It’s easy to love Budapest when you look only on Buda and inside the Körút. In fact, you don’t have to be a tourist to do that: most people, who live and work in this central part of the city, never need to visit outer districts. But those, who can’t afford this “luxury” and have to shuttle daily from the suburbs, have very different experiences about the city.
There are two main types of suburbs in Budapest. On the edge of the city, quarters for family houses have been built. Here you have a feeling like being in a village: the streets are quiet and neglected in the daytime. These are the typical sleeping towns of Budapest. A little further in you can find housing estates in socialist style, which often leave a lot to be desired as most of them haven’t been renovated for decades. People live like rats in cages in these negligent “socialist monuments.”
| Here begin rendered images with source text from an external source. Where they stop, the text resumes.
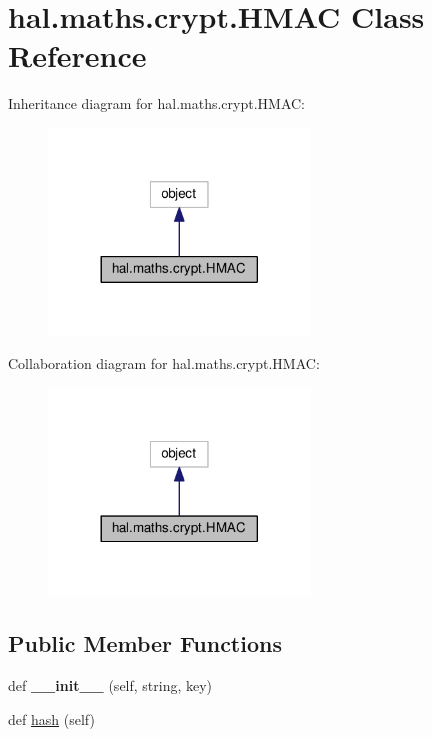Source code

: \hypertarget{classhal_1_1maths_1_1crypt_1_1_h_m_a_c}{}\section{hal.\+maths.\+crypt.\+H\+M\+AC Class Reference}
\label{classhal_1_1maths_1_1crypt_1_1_h_m_a_c}


Inheritance diagram for hal.\+maths.\+crypt.\+H\+M\+AC\+:
\nopagebreak
\begin{figure}[H]
\begin{center}
\leavevmode
\includegraphics[width=197pt]{classhal_1_1maths_1_1crypt_1_1_h_m_a_c__inherit__graph}
\end{center}
\end{figure}


Collaboration diagram for hal.\+maths.\+crypt.\+H\+M\+AC\+:
\nopagebreak
\begin{figure}[H]
\begin{center}
\leavevmode
\includegraphics[width=197pt]{classhal_1_1maths_1_1crypt_1_1_h_m_a_c__coll__graph}
\end{center}
\end{figure}
\subsection*{Public Member Functions}
\begin{DoxyCompactItemize}
\item 
def {\bfseries \+\_\+\+\_\+init\+\_\+\+\_\+} (self, string, key)\hypertarget{classhal_1_1maths_1_1crypt_1_1_h_m_a_c_a0186db40c61b717b1ecc0d353272ee14}{}\label{classhal_1_1maths_1_1crypt_1_1_h_m_a_c_a0186db40c61b717b1ecc0d353272ee14}

\item 
def \hyperlink{classhal_1_1maths_1_1crypt_1_1_h_m_a_c_a6c5f1e283f7cb24eddffdda46734e71d}{hash} (self)
\end{DoxyCompactItemize}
However, some disadvantages are also visible even from the city-centre. Take the BKV for example. And I’m not just talking about the forty years old metro-trains, which regularly start to fume at different times for some mysterious reason. I’m talking about the conductors, who are always standing in groups at metro entrances to control passes and tickets. The BKV – which is famous for its huge debt – somehow has money to pay them. However it has no money to set up an automatic ticket-controlling system, which would be more efficient and much cheaper to run; or have the money to buy new metro carriages or even to renovate the old ones. Strange, isn’t it?
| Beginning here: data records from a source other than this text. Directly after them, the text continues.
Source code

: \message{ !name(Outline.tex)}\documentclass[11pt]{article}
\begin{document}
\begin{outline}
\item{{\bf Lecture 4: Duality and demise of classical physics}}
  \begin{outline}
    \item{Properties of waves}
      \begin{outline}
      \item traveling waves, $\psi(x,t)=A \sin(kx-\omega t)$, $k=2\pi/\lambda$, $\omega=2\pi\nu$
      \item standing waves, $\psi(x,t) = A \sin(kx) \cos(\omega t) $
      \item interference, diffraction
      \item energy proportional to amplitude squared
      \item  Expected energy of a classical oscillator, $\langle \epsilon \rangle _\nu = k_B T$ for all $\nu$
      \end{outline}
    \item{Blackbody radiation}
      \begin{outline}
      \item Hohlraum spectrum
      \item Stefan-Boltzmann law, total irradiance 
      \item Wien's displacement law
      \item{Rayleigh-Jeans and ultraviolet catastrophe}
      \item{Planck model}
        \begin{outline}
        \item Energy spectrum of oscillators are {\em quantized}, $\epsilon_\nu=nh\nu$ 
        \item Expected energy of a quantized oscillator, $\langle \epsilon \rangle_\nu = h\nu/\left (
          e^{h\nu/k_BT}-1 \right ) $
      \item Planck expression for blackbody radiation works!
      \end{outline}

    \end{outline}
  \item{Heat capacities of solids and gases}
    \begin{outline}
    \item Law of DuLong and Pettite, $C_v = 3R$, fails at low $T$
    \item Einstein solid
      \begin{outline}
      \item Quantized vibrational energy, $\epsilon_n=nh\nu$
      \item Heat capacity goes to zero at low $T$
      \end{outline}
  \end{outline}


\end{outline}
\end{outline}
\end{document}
The other striking problem in Budapest is homelessness: in the last period, there were attempts to criminalize homeless people, but of course it would do little to improve the situation. After the Constitutional Court banned this idea, immediately signs appeared next to the undergrounds walls with the words like “caution, wet floor” and “working area” on them. The obvious reason for these was to keep homeless people away. This was not a well thought out solution, but more a temporary one, due to the opportunity of criminalizing homelessness was later written into the constitution.
Well, the capital reflects perfectly the regular attitude in Hungary: how not to solve a problem.